Dataset records START

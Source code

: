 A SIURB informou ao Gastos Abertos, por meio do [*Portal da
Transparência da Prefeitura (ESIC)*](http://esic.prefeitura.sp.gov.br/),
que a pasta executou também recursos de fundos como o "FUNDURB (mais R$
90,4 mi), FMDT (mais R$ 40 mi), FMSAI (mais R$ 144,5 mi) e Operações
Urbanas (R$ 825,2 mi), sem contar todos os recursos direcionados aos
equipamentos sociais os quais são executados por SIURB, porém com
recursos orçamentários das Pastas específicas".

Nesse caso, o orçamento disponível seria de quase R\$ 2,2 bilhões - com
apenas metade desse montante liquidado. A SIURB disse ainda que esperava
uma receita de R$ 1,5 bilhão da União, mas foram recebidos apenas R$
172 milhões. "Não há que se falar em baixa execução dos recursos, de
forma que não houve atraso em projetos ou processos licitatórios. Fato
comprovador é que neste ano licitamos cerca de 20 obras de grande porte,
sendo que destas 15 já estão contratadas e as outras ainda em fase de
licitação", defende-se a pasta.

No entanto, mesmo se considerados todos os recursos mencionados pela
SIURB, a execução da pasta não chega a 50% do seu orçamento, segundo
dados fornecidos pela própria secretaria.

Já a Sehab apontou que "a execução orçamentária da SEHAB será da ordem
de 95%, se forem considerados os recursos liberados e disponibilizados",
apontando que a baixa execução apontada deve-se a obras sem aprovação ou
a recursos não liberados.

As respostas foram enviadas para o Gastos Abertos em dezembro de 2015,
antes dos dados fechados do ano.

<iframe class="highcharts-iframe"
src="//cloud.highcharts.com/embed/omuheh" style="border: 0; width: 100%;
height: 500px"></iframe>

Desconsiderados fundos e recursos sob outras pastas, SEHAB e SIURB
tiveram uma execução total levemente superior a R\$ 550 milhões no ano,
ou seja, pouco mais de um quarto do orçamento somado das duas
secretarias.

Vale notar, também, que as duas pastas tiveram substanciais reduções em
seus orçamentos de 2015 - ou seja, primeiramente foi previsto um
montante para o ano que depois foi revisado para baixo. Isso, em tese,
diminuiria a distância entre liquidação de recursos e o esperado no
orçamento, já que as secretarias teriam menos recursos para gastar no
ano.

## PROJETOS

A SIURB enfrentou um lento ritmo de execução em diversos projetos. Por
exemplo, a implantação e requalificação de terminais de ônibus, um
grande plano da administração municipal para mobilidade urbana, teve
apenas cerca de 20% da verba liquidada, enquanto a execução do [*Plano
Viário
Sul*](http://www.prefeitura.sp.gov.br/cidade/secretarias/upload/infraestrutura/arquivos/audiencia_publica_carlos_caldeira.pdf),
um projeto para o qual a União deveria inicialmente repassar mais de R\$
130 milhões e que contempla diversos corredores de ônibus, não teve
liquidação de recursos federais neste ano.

Dataset records END

Task goal — What do the lines above say from the one containing "defende-se a pasta." down to the one containing "a recursos não liberados."? Return them exactly, both end lines included, and only them.

Exercise result —
licitação", defende-se a pasta.

No entanto, mesmo se considerados todos os recursos mencionados pela
SIURB, a execução da pasta não chega a 50% do seu orçamento, segundo
dados fornecidos pela própria secretaria.

Já a Sehab apontou que "a execução orçamentária da SEHAB será da ordem
de 95%, se forem considerados os recursos liberados e disponibilizados",
apontando que a baixa execução apontada deve-se a obras sem aprovação ou
a recursos não liberados.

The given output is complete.